John Lennon famously claimed the Beatles were more popular than Jesus, even predicting that Christianity would “vanish and shrink”. But 28 years after his death, in an interview being broadcast for the first time, he claims that on the contrary, he hoped to encourage people to focus on the Christian faith.

Despite his familiar image as a hippy icon who invited us to imagine a world without religion, Lennon says he was “one of Christ’s biggest fans” and felt emotional in church.

In the interview, which was recorded in 1969 and is being aired on BBC Radio 4’s Sunday programme, he talks about the Church of England, his vision of heaven, and expresses disappointment at not being allowed to marry his second wife, Yoko Ono, in church.

The interview was conducted by Ken Seymour of the Canadian Broadcasting Corporation when Lennon and Ono were at the Bed-In for Peace protest in Montreal. It was bought three years ago by National Museums Liverpool, which is playing an extract at a new exhibition at World Museum Liverpool.

Christians around the world had been dismayed by Lennon’s boast in an article in London’s Evening Standard about the popularity of the Beatles, but the singer says he was misunderstood.

“It’s just an expression meaning the Beatles seem to me to have more influence over youth than Christ,” he says. “Now I wasn’t saying that was a good idea, ‘cos I’m one of Christ’s biggest fans. And if I can turn the focus on the Beatles on to Christ’s message, then that’s what we’re here to do.”

He blames “the hypocrites” for being too “uptight” in reacting to his comments. “If the Beatles get on the side of Christ, which they always were, and let people know that, then maybe the churches won’t be full, but there’ll be a lot of Christians dancing in the dance halls. Whatever they celebrate, God and Christ, I don’t think it matters as long as they’re aware of Him and His message.”

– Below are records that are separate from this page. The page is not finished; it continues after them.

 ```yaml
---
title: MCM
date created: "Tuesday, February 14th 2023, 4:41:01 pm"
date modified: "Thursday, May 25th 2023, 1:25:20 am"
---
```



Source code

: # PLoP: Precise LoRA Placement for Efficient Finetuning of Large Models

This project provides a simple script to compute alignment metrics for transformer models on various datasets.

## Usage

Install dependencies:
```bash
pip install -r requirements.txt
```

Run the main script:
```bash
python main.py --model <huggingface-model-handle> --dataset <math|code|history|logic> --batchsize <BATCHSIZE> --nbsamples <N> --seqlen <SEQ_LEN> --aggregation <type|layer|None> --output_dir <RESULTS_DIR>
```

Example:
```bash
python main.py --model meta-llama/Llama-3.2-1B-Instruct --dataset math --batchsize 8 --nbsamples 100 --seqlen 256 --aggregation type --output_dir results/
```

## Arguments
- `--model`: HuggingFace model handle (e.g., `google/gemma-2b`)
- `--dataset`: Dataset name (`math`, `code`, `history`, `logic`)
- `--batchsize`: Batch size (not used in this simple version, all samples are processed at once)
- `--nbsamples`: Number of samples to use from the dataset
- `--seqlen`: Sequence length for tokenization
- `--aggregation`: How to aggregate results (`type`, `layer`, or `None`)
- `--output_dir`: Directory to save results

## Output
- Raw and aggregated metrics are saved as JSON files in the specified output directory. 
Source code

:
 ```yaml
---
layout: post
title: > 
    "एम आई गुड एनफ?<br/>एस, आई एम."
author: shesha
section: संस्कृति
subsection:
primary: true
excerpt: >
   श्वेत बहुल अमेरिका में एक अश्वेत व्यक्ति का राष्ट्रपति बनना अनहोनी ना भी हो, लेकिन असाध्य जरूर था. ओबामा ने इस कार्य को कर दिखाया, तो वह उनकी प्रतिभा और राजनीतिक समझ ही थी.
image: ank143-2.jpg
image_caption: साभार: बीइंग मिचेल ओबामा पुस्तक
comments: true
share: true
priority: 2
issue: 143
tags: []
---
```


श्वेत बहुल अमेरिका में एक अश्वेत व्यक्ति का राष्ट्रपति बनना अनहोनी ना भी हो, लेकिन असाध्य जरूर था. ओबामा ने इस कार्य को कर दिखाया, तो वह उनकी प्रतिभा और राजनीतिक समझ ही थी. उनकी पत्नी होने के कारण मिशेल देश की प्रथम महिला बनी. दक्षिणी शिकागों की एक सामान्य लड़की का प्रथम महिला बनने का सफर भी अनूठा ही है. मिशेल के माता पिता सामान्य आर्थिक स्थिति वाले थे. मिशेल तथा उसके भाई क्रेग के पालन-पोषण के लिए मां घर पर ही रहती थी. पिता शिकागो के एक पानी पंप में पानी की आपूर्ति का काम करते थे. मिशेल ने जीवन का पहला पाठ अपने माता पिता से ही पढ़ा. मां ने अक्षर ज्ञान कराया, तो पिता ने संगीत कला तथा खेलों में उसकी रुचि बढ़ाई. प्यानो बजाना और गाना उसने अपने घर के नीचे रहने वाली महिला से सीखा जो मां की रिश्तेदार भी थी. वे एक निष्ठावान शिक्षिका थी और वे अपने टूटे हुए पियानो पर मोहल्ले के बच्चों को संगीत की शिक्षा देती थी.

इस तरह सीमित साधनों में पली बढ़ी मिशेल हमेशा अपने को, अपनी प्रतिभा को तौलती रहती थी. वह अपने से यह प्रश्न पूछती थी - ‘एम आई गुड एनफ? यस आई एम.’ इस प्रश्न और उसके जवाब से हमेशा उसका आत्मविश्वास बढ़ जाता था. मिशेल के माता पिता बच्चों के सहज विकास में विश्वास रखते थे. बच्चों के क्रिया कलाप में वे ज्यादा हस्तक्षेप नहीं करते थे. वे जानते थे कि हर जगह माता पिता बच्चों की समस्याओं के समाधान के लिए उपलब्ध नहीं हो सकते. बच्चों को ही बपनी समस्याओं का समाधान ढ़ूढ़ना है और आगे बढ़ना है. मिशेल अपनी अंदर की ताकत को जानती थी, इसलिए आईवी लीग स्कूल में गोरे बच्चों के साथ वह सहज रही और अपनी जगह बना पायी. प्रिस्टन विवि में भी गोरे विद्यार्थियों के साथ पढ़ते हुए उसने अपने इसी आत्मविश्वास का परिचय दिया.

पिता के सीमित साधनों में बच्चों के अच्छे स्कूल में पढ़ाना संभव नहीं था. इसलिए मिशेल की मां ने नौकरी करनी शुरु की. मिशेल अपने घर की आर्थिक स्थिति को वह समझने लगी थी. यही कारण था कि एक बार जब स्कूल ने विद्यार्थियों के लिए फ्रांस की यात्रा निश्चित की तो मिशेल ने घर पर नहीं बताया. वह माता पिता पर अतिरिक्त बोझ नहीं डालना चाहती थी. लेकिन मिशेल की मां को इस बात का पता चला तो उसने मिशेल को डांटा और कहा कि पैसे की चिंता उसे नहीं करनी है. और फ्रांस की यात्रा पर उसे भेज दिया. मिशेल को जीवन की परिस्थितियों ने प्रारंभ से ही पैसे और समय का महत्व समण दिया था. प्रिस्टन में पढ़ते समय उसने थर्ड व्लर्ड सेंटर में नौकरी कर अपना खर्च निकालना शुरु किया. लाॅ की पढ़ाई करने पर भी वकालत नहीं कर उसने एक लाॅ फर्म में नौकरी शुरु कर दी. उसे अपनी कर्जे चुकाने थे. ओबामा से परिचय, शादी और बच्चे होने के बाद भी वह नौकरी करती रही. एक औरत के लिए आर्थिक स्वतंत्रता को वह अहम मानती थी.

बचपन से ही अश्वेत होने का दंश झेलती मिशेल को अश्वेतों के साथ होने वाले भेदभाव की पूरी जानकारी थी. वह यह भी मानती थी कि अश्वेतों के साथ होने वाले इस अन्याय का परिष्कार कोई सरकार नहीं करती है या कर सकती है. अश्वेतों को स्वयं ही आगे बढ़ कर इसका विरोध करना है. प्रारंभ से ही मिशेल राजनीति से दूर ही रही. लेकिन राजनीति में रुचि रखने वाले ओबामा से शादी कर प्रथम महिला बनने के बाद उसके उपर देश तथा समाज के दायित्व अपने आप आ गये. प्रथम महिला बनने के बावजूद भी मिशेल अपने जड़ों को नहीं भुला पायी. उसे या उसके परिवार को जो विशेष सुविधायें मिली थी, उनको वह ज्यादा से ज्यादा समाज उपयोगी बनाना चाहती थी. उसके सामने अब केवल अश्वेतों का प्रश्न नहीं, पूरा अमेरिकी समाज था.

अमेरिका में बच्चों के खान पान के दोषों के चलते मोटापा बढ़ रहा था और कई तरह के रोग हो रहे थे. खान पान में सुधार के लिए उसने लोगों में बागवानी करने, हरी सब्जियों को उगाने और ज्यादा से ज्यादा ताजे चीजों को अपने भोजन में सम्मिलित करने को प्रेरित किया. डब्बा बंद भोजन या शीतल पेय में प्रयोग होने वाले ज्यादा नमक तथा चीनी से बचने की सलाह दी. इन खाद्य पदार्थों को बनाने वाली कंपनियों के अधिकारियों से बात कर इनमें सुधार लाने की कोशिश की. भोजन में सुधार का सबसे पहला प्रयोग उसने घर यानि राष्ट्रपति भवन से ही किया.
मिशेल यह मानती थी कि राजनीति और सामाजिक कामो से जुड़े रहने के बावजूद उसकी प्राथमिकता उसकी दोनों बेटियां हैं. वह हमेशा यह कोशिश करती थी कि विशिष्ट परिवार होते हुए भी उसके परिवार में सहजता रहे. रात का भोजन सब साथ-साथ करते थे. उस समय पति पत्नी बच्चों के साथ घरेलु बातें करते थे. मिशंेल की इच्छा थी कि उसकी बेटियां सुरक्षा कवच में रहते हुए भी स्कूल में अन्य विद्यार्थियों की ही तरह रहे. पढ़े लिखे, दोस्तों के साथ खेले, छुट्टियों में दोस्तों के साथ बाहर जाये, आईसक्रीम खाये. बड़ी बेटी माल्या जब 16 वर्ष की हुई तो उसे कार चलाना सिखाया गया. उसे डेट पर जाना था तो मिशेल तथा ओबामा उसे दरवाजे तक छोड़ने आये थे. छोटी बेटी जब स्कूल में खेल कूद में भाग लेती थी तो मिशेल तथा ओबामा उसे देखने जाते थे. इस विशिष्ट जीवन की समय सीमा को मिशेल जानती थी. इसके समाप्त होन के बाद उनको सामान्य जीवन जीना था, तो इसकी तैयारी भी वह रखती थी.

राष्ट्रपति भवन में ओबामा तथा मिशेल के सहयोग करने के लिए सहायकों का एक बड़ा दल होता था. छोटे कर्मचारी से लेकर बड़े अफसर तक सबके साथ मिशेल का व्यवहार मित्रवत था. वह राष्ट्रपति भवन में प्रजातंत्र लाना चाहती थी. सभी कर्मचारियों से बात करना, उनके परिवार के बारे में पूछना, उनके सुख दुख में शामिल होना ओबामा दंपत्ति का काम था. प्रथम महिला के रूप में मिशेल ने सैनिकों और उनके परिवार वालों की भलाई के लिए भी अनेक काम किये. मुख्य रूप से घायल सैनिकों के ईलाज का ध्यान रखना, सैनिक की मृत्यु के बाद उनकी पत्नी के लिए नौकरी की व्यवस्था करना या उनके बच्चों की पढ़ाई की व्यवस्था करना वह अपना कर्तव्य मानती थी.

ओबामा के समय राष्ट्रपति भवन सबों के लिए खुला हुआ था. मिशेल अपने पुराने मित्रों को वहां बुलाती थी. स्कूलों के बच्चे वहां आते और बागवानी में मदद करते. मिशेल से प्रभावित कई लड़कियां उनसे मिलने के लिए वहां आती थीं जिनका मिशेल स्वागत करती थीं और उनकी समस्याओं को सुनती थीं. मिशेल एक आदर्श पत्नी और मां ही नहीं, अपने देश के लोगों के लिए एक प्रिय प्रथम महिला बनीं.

He acknowledges a strong belief in the power of prayer but says he dislikes all the church trappings. “Community praying is probably very powerful… I’m just against the hypocrisy and the hat-wearing and the socialising and the tea parties.”

His aversion to institutional religion was shaped when a “ludicrous” vicar banned him from a church when he was 14 because he and his friends were “having the giggles”.

“I wasn’t convinced of the vicar’s sincerity anyway. But I knew it was the house of God. So I went along for that and the atmosphere always made me feel emotional and religious or whatever you call it.

“Being thrown out of church for laughing was the end of the Church for me.”

Read more here.

[From me]

Wow. I don’t think we can discount what Lennon said.  He made some interesting observations.  I wonder how many people have been turned off for of church for the same reasons Lennon was?  There is a lot of hypocrisy in the church.  I’m one of the problems.  That is why every day I ask God to cleanse my heart so I can become a new person.  I certainly don’t want to be the reason a person gives up on church.  I used to get the giggles in church.  Thank God I wasn’t asked to leave.  I think we can learn from this rather than dismissing what he said.

What do you think?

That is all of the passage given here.